And what did this person choose to record? Well, at some point (it would appear), he recorded a broadcast of a Boston Pops concert, as the end of the reel features a couple of minutes of that show, complete with a commercial and barely any music.
But at two points in 1953, he recorded episodes of an NBC network show - as broadcast on a Minnesota station - titled "Critic at Large", and featuring Leon Pearson and his erudite, very sedate yet often cutting commentary on any number of things one can be a critic about and for. The first segment is undated, but multiple references put it squarely in April of 1953. For the second one, the owner of the machine helpfully dates it for us. When that one is over - that's when we hear what was being erased - the Boston Pops.
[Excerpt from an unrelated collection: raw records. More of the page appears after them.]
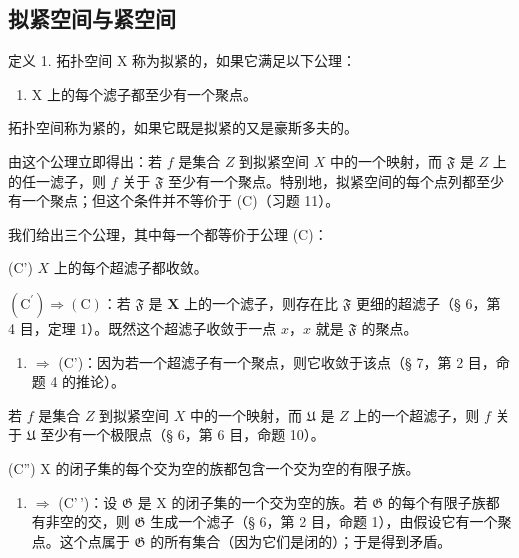 \subsection{拟紧空间与紧空间}

定义 1. 拓扑空间 X 称为拟紧的，如果它满足以下公理：

\begin{enumerate}
\def\labelenumi{(\Alph{enumi})}
\setcounter{enumi}{2}
\tightlist
\item
  X 上的每个滤子都至少有一个聚点。
\end{enumerate}

拓扑空间称为紧的，如果它既是拟紧的又是豪斯多夫的。

由这个公理立即得出：若 \(f\) 是集合 \(Z\) 到拟紧空间 \(X\) 中的一个映射，而 \(\mathfrak{F}\) 是 \(Z\) 上的任一滤子，则 \(f\) 关于 \(\mathfrak{F}\) 至少有一个聚点。特别地，拟紧空间的每个点列都至少有一个聚点；但这个条件并不等价于 (C)（习题 11）。

我们给出三个公理，其中每一个都等价于公理 (C)：

(C') \(X\) 上的每个超滤子都收敛。

\((\mathrm{C}^{\prime}) \Longrightarrow (\mathrm{C})\)：若 \(\mathfrak{F}\) 是 \(\mathbf{X}\) 上的一个滤子，则存在比 \(\mathfrak{F}\) 更细的超滤子（§ 6，第 4 目，定理 1）。既然这个超滤子收敛于一点 \(x\)，\(x\) 就是 \(\mathfrak{F}\) 的聚点。

\begin{enumerate}
\def\labelenumi{(\Alph{enumi})}
\setcounter{enumi}{2}
\tightlist
\item
  \(\Longrightarrow\) (C')：因为若一个超滤子有一个聚点，则它收敛于该点（§ 7，第 2 目，命题 4 的推论）。
\end{enumerate}

若 \(f\) 是集合 \(Z\) 到拟紧空间 \(X\) 中的一个映射，而 \(\mathfrak{U}\) 是 \(Z\) 上的一个超滤子，则 \(f\) 关于 \(\mathfrak{U}\) 至少有一个极限点（§ 6，第 6 目，命题 10）。

(C'') X 的闭子集的每个交为空的族都包含一个交为空的有限子族。

\begin{enumerate}
\def\labelenumi{(\Alph{enumi})}
\setcounter{enumi}{2}
\tightlist
\item
  \(\Longrightarrow\) (C'\,')：设 \(\mathfrak{G}\) 是 X 的闭子集的一个交为空的族。若 \(\mathfrak{G}\) 的每个有限子族都有非空的交，则 \(\mathfrak{G}\) 生成一个滤子（§ 6，第 2 目，命题 1），由假设它有一个聚点。这个点属于 \(\mathfrak{G}\) 的所有集合（因为它们是闭的）；于是得到矛盾。
\end{enumerate}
As far as I know, there is nothing remotely like this on radio or TV now, although I certainly remember such things within my lifetime, mostly prior to my adulthood, though (late 1970's). It's interested to think what the response to this sort of program of criticism and comment would be today. Blank stares, mostly, I'm guessing.
So let's travel back to a certain very different point in time, for a very different kind of broadcasting:
Download: Leon Pearson, 'Critic At Large' - Spring, 1953 (KSTP, Minneapolis)
Play:
Download: Leon Pearson, 'Critic At Large' - July 12, 1953 (KSTP, Minneapolis) (And a Bit of The Boston Pops)
Play:
~~
And if you want a sort of aural whiplash, from the sedate BBC of the early '60's and the suave and educated criticism of NBC in the early '50's, here's my very short reel of the day, an undated (I'm guessing 1980's) hard selling 30 second ad for a grocery store in northern Arkansas.
Download: Harps, Mountain Home, Arkansas, 30 Second Ad
Play:
Turn on the reel to reel tape recorder. Take the tape out of the box. Put the empty reel on the right spindle, and the full reel on the left spindle. Wind the tape through the mechanisms - including the pinch rollers, the capstan and the rest. The tape is pressed against the heads and moves at a certain number of inches per second. Start the machine. And sometimes... if you're lucky... magic comes spilling out of the speakers. That magic is what I hope to share here.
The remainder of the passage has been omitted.